Assignment: Extract the run of lines that starts at the top of the records below and ends at the line with "(1) 结论具有相对的独立性", keeping both ends and excluding pictures.

Source records:
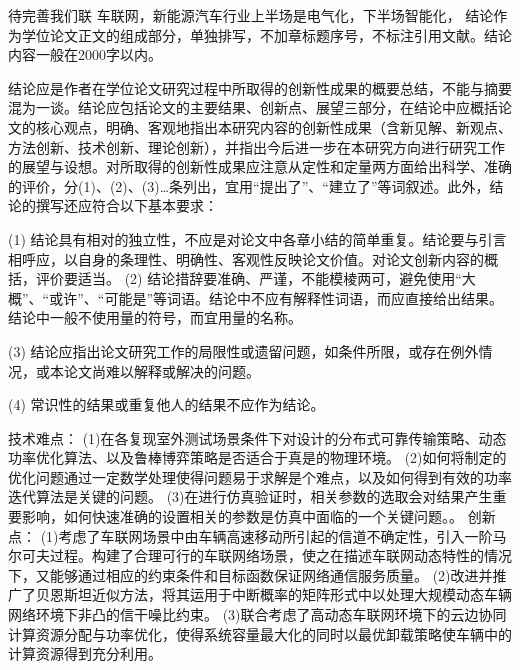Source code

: \makeatletter
{}
  \pagestyle{fancy}%
  \fancyhf{}
\makeatother

\begin{conclusion} \label{chap:conclusion}
\textcolor[RGB]{18,20,168}{待完善我们联
车联网，新能源汽车行业上半场是电气化，下半场智能化，
结论作为学位论文正文的组成部分，单独排写，不加章标题序号，不标注引用文献。结论内容一般在2000字以内。}


结论应是作者在学位论文研究过程中所取得的创新性成果的概要总结，不能与摘要混为一谈。结论应包括论文的主要结果、创新点、展望三部分，在结论中应概括论文的核心观点，明确、客观地指出本研究内容的创新性成果（含新见解、新观点、方法创新、技术创新、理论创新），并指出今后进一步在本研究方向进行研究工作的展望与设想。对所取得的创新性成果应注意从定性和定量两方面给出科学、准确的评价，分(1)、(2)、(3)…条列出，宜用“提出了”、“建立了”等词叙述。此外，结论的撰写还应符合以下基本要求：

(1) 结论具有相对的独立性，不应是对论文中各章小结的简单重复。结论要与引言相呼应，以自身的条理性、明确性、客观性反映论文价值。对论文创新内容的概括，评价要适当。
(2) 结论措辞要准确、严谨，不能模棱两可，避免使用“大概”、“或许”、“可能是”等词语。结论中不应有解释性词语，而应直接给出结果。结论中一般不使用量的符号，而宜用量的名称。

(3) 结论应指出论文研究工作的局限性或遗留问题，如条件所限，或存在例外情况，或本论文尚难以解释或解决的问题。

(4) 常识性的结果或重复他人的结果不应作为结论。

技术难点：
(1)在各复现室外测试场景条件下对设计的分布式可靠传输策略、动态功率优化算法、以及鲁棒博弈策略是否适合于真是的物理环境。
(2)如何将制定的优化问题通过一定数学处理使得问题易于求解是个难点，以及如何得到有效的功率迭代算法是关键的问题。
(3)在进行仿真验证时，相关参数的选取会对结果产生重要影响，如何快速准确的设置相关的参数是仿真中面临的一个关键问题。。
创新点：
(1)考虑了车联网场景中由车辆高速移动所引起的信道不确定性，引入一阶马尔可夫过程。构建了合理可行的车联网络场景，使之在描述车联网动态特性的情况下，又能够通过相应的约束条件和目标函数保证网络通信服务质量。
(2)改进并推广了贝恩斯坦近似方法，将其运用于中断概率的矩阵形式中以处理大规模动态车辆网络环境下非凸的信干噪比约束。
(3)联合考虑了高动态车联网环境下的云边协同计算资源分配与功率优化，使得系统容量最大化的同时以最优卸载策略使车辆中的计算资源得到充分利用。


\end{conclusion}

Task output:
Source code

: \makeatletter
{}
  \pagestyle{fancy}%
  \fancyhf{}
\makeatother

\begin{conclusion} \label{chap:conclusion}
\textcolor[RGB]{18,20,168}{待完善我们联
车联网，新能源汽车行业上半场是电气化，下半场智能化，
结论作为学位论文正文的组成部分，单独排写，不加章标题序号，不标注引用文献。结论内容一般在2000字以内。}


结论应是作者在学位论文研究过程中所取得的创新性成果的概要总结，不能与摘要混为一谈。结论应包括论文的主要结果、创新点、展望三部分，在结论中应概括论文的核心观点，明确、客观地指出本研究内容的创新性成果（含新见解、新观点、方法创新、技术创新、理论创新），并指出今后进一步在本研究方向进行研究工作的展望与设想。对所取得的创新性成果应注意从定性和定量两方面给出科学、准确的评价，分(1)、(2)、(3)…条列出，宜用“提出了”、“建立了”等词叙述。此外，结论的撰写还应符合以下基本要求：

(1) 结论具有相对的独立性，不应是对论文中各章小结的简单重复。结论要与引言相呼应，以自身的条理性、明确性、客观性反映论文价值。对论文创新内容的概括，评价要适当。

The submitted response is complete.